Nikky joined in. “Isn’t it terrible enough?”

I opened Walch’s wallet. “I’d say not. We have to put Walch where he can’t do any more damage.” I took out the snapshot of the kid in the polar-bear suit. “Who’s this, Miss Millett?”

She shook her head, weeping.

“Her son.” I handed the snap to Hacklin. “Saw Tony down in Kentucky. Swell youngster. Even if he does look a little like his father, there.”

Walch was doubled over in pain, didn’t retort. Tildy stopped crying.

“How’d you find out?”

“When I was over at the Icequadrille rehearsal yesterday, I happened to see this picture. So I recognized the boy soon’s I saw him down in Lexington. He resembles you more than he does your sister, too. Seemed funny Walch’d have the boy’s photograph in his wallet — and yet none of the mother, who’s his main source of income. Thought it was queer, too, that Walch hadn’t been in your suite at the hotel more. Why he hadn’t gone to the Stack O’ Jack show with you. Agent getting ten percent of your salary ought to have been around to smooth things out for you.”

MacGregory grunted, “I’d wondered about that, myself. Even in spite of Nikky’s crack about his making Tildy nervous.”

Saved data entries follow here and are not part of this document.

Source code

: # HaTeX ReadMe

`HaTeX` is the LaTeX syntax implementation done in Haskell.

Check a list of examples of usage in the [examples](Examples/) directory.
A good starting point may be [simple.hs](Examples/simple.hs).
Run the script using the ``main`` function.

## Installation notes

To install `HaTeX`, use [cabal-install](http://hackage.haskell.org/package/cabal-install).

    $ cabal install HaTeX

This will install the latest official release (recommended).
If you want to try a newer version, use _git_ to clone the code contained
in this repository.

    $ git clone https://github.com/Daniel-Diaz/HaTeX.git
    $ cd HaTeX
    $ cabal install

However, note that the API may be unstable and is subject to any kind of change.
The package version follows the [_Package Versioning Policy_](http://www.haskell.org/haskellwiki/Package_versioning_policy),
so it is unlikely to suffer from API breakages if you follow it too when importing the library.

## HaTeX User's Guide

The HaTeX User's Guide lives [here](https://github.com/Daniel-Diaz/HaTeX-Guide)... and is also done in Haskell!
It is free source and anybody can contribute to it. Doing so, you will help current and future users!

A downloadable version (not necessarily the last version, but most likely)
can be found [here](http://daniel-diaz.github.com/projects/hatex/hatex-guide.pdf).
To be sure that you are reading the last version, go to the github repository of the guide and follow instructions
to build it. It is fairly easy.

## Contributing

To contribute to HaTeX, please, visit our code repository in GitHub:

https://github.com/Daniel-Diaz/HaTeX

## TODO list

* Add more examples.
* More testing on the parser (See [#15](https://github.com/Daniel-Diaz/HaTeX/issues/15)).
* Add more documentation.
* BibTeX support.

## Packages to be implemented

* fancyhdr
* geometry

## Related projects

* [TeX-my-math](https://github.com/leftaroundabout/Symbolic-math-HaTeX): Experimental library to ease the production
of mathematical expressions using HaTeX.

“The principal thing” — I watched Hacklin and Schneider trying to find likenesses between Tony’s picture and the man in manacles; there weren’t too many; he really resembled Tildy more than Walch — “was the emphasis on Lexington. That farewell note Miss Millett sent to Lanerd — it said she couldn’t elope with him because of ‘the way things are.’ Since she’d been doing a lot of long-distancing to Lexington, and Lanerd told Hacklin she might be on her way there, I thought probably it might be the way things were, down in Kentucky, which caused her to change her mind about eloping.”

Nikky snapped, “So you had to hound her all the way to Kentucky, even when she wasn’t there!”